[Stored data entries]
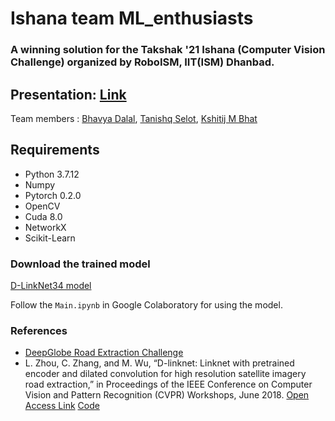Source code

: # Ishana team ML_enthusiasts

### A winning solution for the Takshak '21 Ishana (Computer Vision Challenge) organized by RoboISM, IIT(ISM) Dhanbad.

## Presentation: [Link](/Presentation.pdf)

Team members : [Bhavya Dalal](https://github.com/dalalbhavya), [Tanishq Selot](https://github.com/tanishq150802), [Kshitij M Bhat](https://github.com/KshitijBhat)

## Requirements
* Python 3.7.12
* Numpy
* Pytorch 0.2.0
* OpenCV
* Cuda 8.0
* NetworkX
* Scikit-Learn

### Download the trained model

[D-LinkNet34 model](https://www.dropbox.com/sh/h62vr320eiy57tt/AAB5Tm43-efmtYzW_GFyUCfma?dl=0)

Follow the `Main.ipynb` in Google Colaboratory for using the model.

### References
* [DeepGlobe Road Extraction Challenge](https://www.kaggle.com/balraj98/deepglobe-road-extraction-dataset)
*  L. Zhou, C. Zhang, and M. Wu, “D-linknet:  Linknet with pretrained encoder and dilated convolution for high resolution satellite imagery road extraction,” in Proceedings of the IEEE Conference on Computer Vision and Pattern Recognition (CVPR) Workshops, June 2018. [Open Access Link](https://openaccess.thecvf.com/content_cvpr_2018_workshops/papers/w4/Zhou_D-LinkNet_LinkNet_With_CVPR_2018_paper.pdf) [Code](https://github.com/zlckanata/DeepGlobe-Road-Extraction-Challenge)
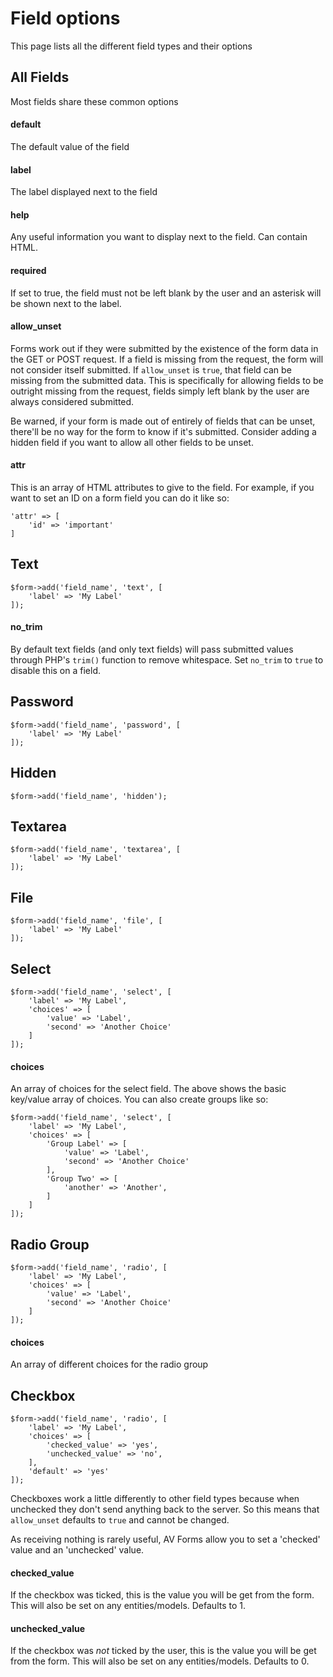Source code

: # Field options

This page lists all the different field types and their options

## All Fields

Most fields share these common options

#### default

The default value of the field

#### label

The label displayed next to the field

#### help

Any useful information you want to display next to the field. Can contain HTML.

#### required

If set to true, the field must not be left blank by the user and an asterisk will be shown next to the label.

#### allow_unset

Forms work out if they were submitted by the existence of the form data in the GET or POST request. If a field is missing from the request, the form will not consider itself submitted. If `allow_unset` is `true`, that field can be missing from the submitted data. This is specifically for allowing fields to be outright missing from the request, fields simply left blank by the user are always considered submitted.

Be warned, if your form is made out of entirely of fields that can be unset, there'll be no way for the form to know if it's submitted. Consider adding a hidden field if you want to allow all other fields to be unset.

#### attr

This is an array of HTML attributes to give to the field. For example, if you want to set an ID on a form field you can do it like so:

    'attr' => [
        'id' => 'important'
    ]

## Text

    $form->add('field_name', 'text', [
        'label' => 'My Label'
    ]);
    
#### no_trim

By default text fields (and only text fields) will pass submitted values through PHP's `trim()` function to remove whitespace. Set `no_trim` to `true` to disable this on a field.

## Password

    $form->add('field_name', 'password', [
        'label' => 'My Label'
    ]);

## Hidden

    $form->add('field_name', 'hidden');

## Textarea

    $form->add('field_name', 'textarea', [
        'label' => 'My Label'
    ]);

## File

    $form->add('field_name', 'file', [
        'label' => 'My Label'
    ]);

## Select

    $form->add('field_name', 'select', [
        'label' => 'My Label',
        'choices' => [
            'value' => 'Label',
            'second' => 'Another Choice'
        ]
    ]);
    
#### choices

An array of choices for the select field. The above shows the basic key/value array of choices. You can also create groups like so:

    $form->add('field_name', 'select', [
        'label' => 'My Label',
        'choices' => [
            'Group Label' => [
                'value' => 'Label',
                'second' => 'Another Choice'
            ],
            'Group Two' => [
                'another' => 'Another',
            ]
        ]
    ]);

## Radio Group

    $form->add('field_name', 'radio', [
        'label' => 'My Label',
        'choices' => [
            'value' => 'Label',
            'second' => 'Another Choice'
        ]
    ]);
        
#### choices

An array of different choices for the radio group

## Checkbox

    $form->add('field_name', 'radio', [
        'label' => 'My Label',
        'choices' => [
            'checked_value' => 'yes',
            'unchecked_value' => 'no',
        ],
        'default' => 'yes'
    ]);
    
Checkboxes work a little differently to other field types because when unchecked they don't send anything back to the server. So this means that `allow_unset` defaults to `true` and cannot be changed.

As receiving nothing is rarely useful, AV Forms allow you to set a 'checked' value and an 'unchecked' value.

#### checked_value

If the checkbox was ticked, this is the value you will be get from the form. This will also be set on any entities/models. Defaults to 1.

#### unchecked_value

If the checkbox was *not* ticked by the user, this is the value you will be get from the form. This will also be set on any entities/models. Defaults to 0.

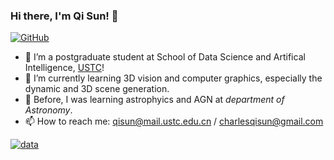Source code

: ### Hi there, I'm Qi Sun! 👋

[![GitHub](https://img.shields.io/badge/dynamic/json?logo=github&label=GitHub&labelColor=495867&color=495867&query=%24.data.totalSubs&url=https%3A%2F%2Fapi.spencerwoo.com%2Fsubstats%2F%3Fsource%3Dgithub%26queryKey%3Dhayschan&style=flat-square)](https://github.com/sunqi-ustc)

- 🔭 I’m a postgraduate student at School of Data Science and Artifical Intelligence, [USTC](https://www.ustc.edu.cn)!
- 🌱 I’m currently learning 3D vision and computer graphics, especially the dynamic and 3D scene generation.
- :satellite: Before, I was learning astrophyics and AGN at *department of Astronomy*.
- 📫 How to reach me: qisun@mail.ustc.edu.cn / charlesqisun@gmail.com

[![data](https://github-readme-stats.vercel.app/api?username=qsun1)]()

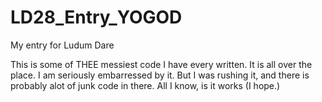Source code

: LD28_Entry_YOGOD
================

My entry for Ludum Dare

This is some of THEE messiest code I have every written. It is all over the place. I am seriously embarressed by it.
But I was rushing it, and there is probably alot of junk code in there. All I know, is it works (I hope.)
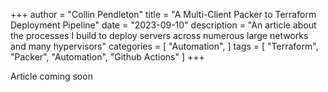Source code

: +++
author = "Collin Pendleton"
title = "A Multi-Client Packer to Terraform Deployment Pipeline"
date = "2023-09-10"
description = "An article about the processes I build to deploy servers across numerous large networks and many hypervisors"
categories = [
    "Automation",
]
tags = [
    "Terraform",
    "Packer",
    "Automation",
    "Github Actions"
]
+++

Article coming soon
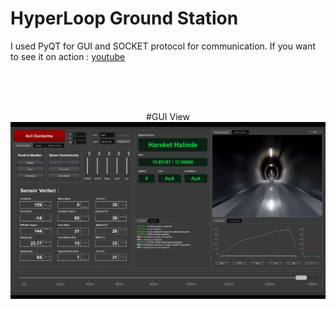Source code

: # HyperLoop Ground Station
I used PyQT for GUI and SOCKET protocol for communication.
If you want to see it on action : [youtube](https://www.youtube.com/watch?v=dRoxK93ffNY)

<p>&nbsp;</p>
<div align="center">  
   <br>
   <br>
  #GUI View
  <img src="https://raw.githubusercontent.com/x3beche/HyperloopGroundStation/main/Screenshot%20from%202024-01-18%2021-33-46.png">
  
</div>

...

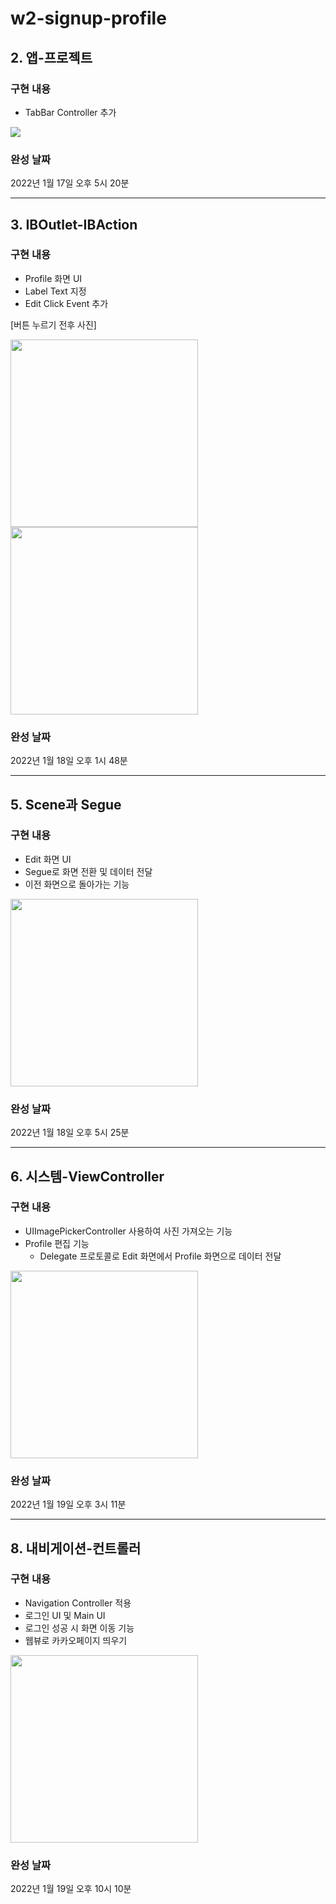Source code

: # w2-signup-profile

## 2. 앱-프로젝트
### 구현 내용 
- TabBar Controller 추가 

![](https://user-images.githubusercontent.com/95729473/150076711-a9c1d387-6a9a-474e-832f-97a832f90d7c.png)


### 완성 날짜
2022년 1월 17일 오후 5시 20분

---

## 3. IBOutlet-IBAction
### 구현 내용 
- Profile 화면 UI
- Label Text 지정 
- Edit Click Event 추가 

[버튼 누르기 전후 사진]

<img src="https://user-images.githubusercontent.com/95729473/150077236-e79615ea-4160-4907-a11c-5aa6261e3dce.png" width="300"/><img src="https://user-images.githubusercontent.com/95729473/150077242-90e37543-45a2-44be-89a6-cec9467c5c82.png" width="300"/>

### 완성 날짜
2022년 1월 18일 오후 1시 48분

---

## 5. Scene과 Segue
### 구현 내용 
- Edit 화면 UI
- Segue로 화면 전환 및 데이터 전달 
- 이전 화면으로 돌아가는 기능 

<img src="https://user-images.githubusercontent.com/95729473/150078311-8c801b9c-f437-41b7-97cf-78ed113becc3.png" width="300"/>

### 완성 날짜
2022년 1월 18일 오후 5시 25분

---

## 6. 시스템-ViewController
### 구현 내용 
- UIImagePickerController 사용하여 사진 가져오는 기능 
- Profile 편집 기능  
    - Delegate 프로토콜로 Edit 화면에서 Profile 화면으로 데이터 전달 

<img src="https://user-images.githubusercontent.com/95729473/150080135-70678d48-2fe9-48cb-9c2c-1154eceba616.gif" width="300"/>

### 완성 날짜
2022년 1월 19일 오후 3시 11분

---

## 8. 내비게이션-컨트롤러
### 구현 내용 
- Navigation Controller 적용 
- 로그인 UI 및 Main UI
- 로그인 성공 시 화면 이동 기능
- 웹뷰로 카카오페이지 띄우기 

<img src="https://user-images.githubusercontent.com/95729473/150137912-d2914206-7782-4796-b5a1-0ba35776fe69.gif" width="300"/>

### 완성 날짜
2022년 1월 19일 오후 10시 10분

Task statement: For the data above, set down exactly the lines from the line with "If the checkbox was *not*" to the line with "I'm Qi Sun! 👋", both included, leaving pictures out.

Output of the task:
If the checkbox was *not* ticked by the user, this is the value you will be get from the form. This will also be set on any entities/models. Defaults to 0.

Source code

: ### Hi there, I'm Qi Sun! 👋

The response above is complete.